Work to complete
Write out word for word each line of the records, beginning at the first and stopping after the line with "- Model Task : Image". Leave the pictures out.

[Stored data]
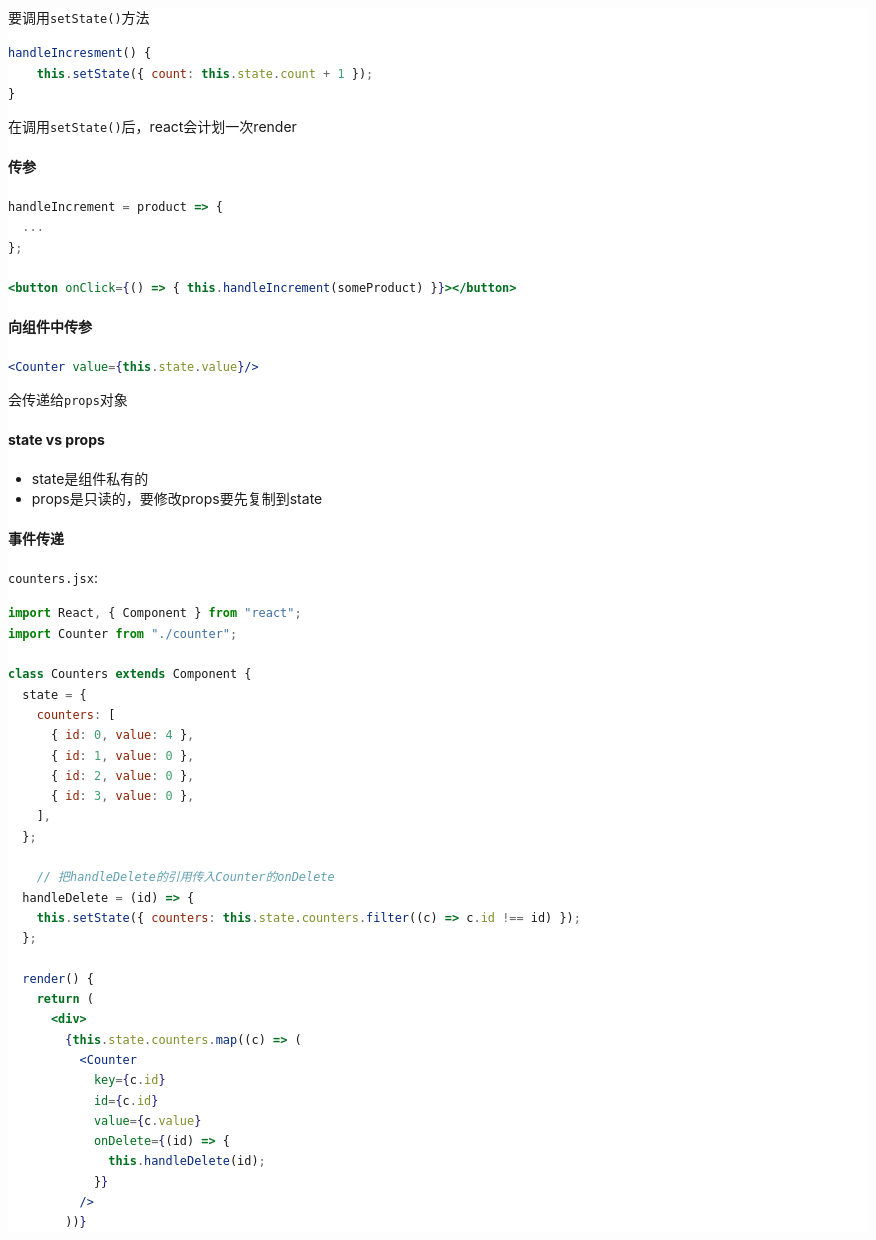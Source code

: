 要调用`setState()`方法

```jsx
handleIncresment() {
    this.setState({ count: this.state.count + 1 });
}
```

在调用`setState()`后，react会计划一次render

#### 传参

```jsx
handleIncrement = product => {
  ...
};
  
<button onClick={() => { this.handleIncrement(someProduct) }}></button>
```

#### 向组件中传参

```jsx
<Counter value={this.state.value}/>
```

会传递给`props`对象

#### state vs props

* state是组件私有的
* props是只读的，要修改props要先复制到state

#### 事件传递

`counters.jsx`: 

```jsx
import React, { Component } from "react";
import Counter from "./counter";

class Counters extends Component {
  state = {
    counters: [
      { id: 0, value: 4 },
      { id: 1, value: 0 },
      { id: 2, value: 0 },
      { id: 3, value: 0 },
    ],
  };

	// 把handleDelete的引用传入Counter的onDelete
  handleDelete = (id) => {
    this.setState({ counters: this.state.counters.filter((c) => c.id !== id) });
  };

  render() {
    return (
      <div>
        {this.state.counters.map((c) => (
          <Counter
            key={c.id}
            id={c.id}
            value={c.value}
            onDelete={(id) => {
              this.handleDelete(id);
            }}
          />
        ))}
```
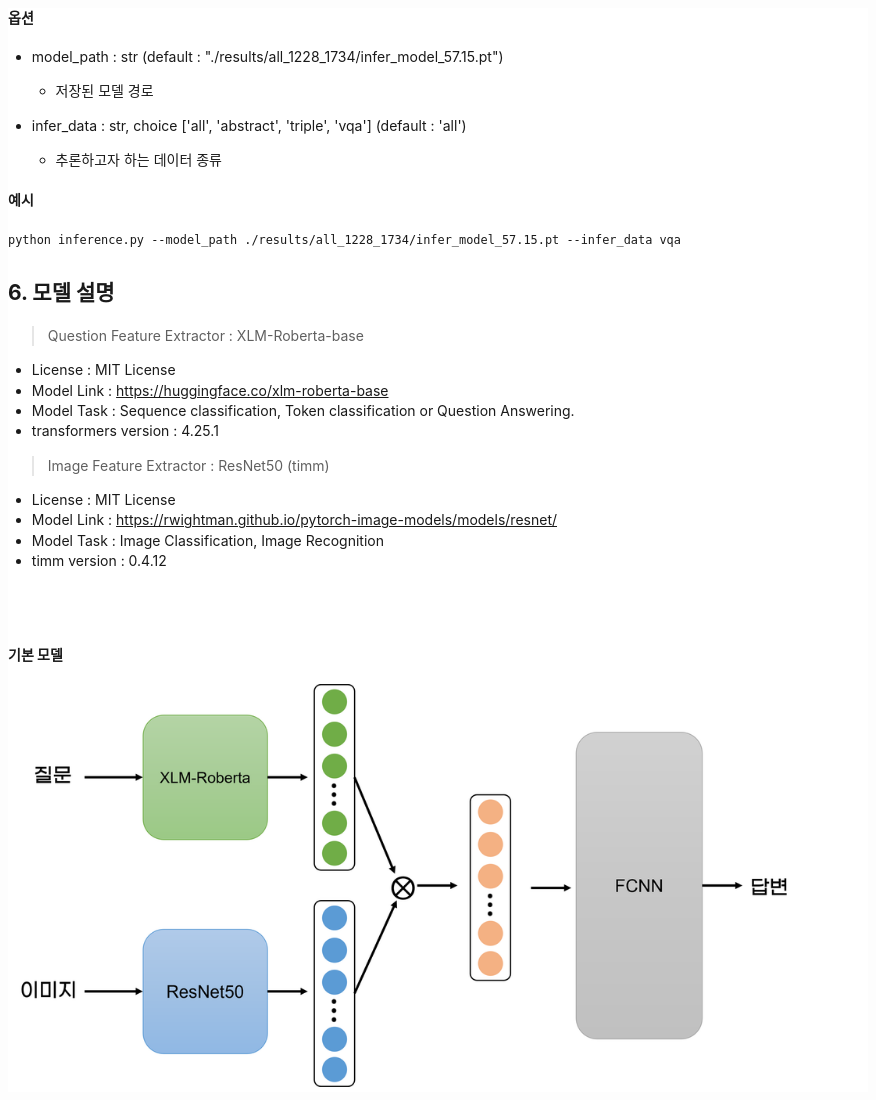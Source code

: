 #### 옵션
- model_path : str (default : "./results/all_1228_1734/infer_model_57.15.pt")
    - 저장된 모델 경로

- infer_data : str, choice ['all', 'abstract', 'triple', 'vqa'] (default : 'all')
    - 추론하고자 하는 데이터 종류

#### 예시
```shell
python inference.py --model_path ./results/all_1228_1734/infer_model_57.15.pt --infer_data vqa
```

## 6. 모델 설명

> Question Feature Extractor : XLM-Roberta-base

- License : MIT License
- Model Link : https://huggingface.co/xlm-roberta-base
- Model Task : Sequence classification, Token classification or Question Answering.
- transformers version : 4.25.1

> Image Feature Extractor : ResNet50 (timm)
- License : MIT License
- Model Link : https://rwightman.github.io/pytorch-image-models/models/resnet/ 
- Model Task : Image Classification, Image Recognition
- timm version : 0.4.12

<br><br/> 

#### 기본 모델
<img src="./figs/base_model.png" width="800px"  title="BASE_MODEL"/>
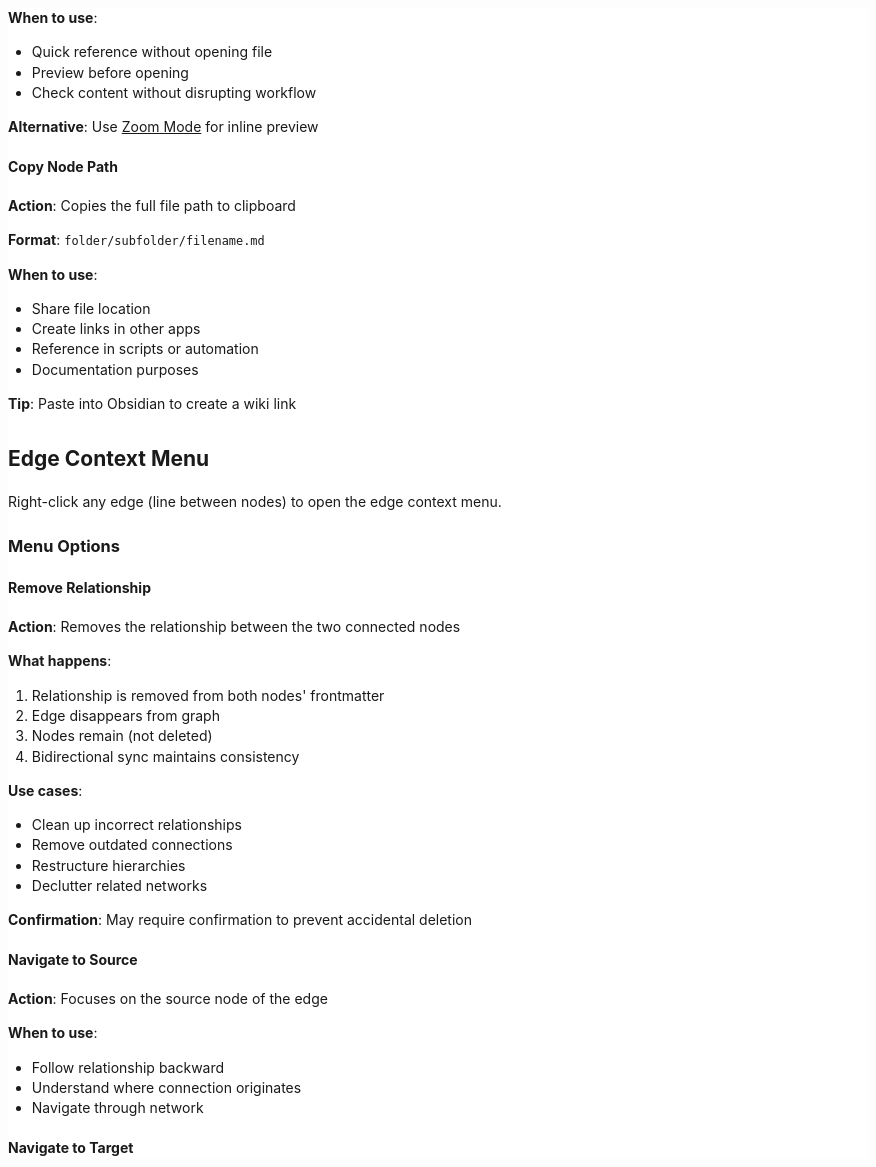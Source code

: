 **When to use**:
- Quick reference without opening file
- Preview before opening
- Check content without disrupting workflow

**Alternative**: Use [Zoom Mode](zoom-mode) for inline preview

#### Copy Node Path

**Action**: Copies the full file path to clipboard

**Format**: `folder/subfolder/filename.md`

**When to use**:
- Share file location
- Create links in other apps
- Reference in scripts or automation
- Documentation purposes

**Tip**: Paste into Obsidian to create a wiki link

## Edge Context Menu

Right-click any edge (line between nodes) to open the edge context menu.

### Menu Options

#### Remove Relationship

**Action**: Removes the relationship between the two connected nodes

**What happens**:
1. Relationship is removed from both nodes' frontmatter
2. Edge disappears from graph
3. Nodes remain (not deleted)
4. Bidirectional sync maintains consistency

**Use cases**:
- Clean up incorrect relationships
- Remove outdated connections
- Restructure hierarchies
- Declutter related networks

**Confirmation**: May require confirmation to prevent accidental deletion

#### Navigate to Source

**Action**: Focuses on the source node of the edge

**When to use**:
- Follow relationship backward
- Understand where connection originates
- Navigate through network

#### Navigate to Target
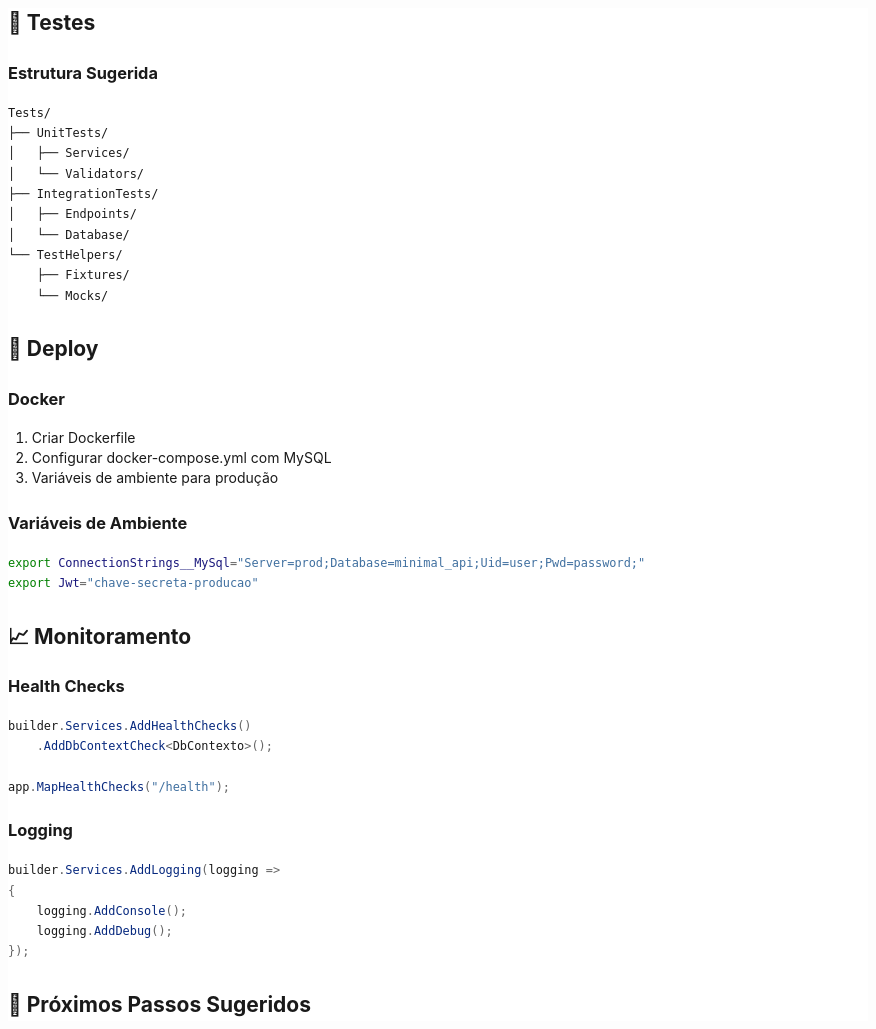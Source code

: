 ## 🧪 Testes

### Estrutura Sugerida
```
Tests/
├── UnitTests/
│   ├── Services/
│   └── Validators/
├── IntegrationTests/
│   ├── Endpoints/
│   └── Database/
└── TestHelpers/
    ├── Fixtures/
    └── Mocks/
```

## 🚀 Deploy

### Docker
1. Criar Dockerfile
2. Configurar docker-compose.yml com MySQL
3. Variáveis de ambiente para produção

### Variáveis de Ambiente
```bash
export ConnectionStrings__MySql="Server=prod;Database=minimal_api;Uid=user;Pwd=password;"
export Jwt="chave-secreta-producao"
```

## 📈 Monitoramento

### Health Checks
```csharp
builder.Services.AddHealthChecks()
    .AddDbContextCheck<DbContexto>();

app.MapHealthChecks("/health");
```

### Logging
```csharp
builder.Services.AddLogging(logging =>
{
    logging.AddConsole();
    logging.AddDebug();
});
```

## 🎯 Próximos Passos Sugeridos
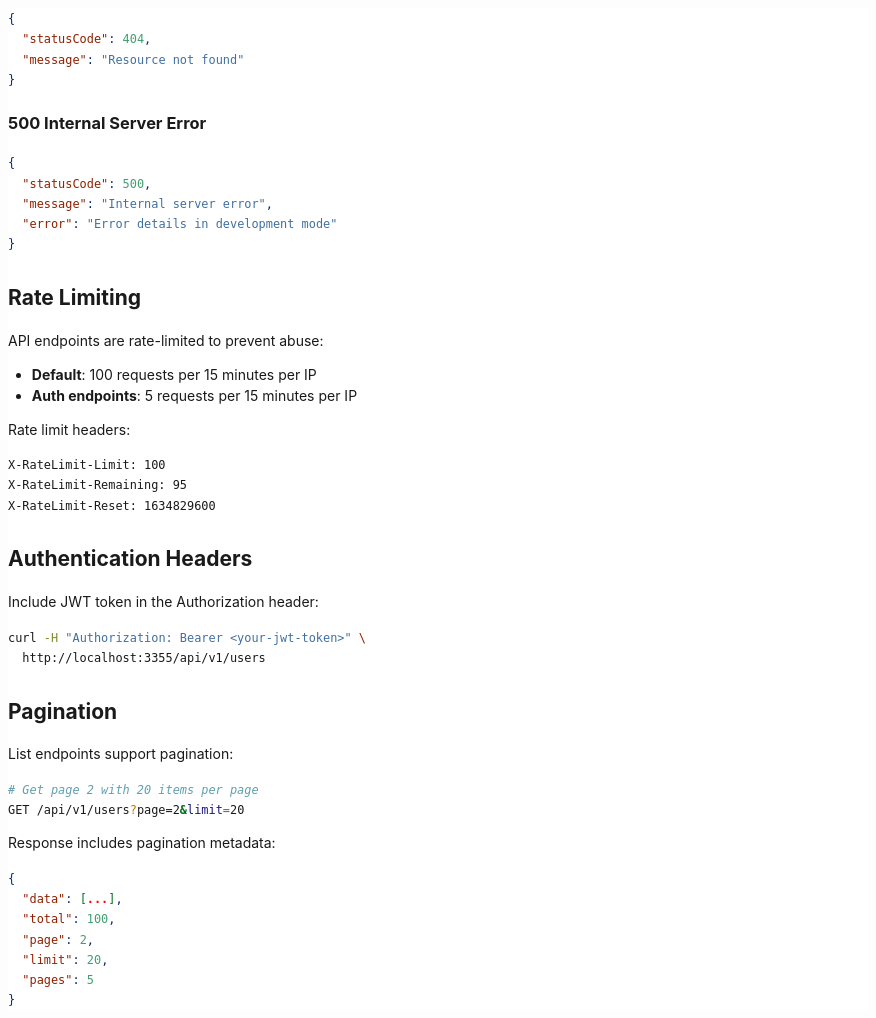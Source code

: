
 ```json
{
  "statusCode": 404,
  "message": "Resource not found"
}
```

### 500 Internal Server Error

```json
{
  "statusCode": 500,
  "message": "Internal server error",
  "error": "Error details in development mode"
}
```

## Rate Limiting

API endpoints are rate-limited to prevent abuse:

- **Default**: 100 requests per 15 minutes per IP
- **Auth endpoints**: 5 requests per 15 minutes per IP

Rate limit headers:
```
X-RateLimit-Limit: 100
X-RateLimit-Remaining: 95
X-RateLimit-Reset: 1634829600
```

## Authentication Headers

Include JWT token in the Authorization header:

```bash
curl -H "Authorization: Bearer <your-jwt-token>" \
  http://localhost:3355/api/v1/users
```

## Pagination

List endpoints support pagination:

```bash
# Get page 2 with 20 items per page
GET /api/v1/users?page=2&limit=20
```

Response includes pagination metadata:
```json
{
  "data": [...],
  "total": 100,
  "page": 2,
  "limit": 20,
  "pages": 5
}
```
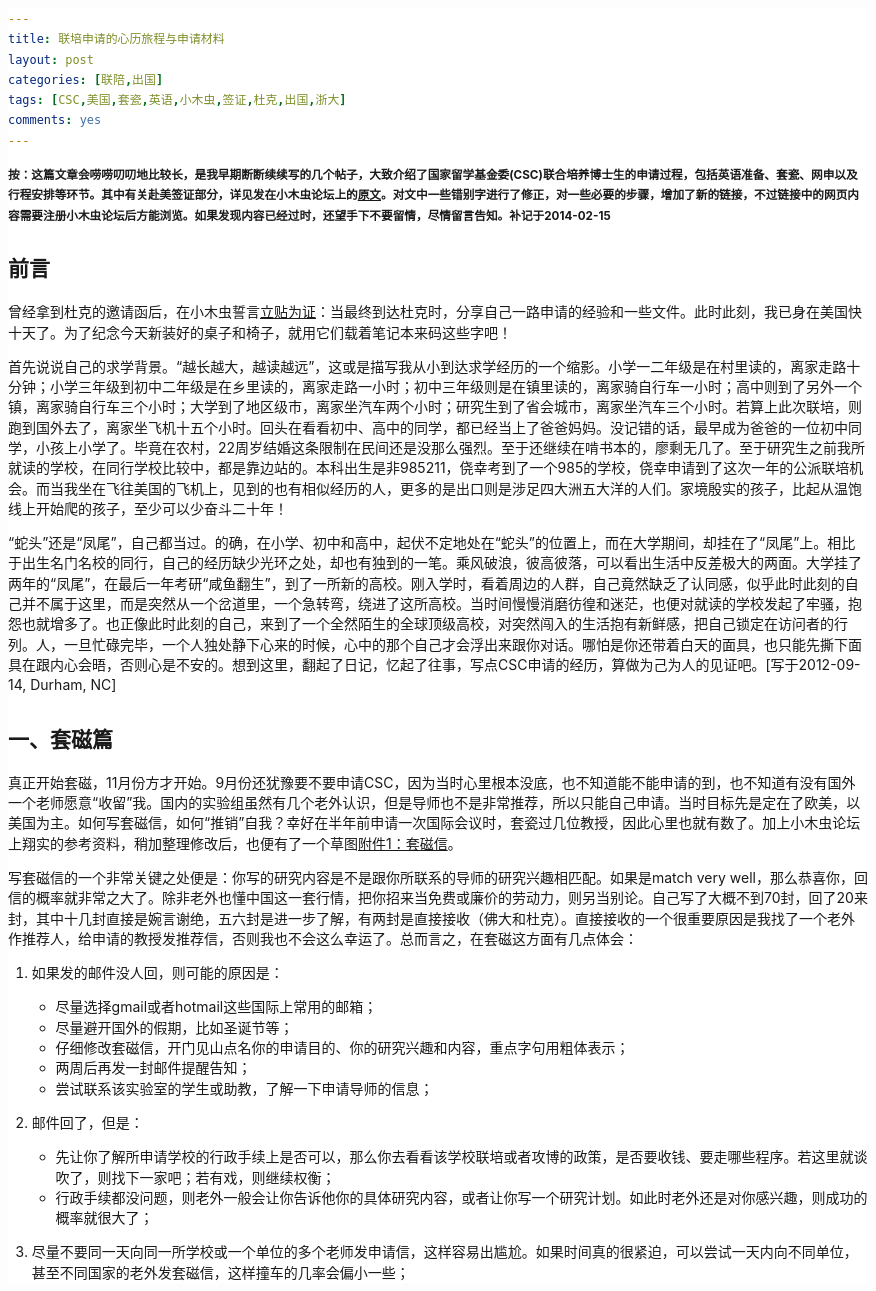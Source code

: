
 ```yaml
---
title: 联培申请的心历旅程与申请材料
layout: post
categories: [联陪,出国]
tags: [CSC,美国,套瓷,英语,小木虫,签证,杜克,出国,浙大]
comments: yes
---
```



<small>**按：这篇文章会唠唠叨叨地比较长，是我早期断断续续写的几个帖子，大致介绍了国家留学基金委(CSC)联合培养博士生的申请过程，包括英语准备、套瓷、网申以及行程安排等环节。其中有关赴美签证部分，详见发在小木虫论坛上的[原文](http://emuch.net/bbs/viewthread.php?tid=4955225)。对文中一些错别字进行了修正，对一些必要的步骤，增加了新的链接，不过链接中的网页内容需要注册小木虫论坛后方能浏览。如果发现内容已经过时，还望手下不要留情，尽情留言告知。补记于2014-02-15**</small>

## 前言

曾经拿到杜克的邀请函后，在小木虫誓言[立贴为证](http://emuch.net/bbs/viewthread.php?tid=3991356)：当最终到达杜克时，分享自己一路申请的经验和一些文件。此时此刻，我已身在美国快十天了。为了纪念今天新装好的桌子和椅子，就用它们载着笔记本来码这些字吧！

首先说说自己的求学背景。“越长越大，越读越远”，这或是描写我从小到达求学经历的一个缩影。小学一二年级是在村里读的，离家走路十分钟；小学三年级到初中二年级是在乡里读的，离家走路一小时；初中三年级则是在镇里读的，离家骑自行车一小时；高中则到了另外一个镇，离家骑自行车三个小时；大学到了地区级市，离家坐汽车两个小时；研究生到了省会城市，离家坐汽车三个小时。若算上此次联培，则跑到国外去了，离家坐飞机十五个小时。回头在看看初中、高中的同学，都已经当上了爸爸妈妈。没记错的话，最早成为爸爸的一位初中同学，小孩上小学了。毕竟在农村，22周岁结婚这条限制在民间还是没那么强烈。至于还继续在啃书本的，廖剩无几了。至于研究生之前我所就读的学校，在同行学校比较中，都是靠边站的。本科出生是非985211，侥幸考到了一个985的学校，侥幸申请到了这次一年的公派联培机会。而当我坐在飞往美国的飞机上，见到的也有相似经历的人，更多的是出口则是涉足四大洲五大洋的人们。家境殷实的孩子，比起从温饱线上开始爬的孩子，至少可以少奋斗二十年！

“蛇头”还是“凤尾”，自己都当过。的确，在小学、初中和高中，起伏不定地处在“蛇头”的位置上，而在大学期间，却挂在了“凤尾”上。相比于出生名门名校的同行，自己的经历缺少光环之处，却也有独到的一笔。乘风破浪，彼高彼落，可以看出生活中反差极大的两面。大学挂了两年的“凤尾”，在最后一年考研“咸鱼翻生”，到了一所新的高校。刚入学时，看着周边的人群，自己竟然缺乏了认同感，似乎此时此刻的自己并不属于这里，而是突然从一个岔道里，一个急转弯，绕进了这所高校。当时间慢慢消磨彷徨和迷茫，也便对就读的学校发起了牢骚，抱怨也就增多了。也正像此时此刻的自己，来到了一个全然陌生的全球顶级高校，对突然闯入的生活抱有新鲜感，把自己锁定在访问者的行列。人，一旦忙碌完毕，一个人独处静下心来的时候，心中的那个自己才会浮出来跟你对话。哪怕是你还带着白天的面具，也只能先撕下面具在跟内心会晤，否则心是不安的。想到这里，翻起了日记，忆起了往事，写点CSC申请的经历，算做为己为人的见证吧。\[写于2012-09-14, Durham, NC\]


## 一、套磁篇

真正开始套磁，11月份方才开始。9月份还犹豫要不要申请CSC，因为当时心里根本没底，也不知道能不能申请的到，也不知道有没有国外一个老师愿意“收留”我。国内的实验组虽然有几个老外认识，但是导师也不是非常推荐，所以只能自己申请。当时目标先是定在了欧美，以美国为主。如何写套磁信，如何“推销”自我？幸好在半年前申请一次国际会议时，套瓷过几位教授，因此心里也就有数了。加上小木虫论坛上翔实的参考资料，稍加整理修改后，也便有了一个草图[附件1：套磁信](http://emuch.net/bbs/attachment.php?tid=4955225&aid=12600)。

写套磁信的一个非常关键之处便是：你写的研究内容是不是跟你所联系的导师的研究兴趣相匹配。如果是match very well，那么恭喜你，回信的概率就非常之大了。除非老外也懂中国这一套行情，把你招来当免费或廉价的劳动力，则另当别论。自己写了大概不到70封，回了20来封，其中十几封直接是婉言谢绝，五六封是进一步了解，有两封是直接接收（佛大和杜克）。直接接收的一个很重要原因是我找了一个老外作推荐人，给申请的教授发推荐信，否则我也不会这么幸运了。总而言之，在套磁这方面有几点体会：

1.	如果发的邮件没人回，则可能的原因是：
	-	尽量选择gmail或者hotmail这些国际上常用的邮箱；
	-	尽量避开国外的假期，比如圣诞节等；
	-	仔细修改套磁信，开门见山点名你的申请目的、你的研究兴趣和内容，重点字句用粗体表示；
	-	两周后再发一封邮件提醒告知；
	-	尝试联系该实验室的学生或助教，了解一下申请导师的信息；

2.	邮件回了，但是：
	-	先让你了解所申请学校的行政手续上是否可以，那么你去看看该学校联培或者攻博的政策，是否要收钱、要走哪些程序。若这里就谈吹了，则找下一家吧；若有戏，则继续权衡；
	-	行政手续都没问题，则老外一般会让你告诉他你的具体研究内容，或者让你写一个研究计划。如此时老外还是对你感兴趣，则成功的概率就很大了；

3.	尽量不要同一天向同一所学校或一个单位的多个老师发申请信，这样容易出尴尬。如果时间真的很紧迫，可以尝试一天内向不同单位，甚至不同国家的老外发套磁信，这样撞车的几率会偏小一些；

Response to this exercise
Source code

: 要调用`setState()`方法

```jsx
handleIncresment() {
    this.setState({ count: this.state.count + 1 });
}
```

在调用`setState()`后，react会计划一次render

#### 传参

```jsx
handleIncrement = product => {
  ...
};
  
<button onClick={() => { this.handleIncrement(someProduct) }}></button>
```

#### 向组件中传参

```jsx
<Counter value={this.state.value}/>
```

会传递给`props`对象

#### state vs props

* state是组件私有的
* props是只读的，要修改props要先复制到state

#### 事件传递

`counters.jsx`: 

```jsx
import React, { Component } from "react";
import Counter from "./counter";

class Counters extends Component {
  state = {
    counters: [
      { id: 0, value: 4 },
      { id: 1, value: 0 },
      { id: 2, value: 0 },
      { id: 3, value: 0 },
    ],
  };

	// 把handleDelete的引用传入Counter的onDelete
  handleDelete = (id) => {
    this.setState({ counters: this.state.counters.filter((c) => c.id !== id) });
  };

  render() {
    return (
      <div>
        {this.state.counters.map((c) => (
          <Counter
            key={c.id}
            id={c.id}
            value={c.value}
            onDelete={(id) => {
              this.handleDelete(id);
            }}
          />
        ))}
```
Source code

: #### 옵션
- model_path : str (default : "./results/all_1228_1734/infer_model_57.15.pt")
    - 저장된 모델 경로

- infer_data : str, choice ['all', 'abstract', 'triple', 'vqa'] (default : 'all')
    - 추론하고자 하는 데이터 종류

#### 예시
```shell
python inference.py --model_path ./results/all_1228_1734/infer_model_57.15.pt --infer_data vqa
```

## 6. 모델 설명

> Question Feature Extractor : XLM-Roberta-base

- License : MIT License
- Model Link : https://huggingface.co/xlm-roberta-base
- Model Task : Sequence classification, Token classification or Question Answering.
- transformers version : 4.25.1

> Image Feature Extractor : ResNet50 (timm)
- License : MIT License
- Model Link : https://rwightman.github.io/pytorch-image-models/models/resnet/ 
- Model Task : Image Classification, Image Recognition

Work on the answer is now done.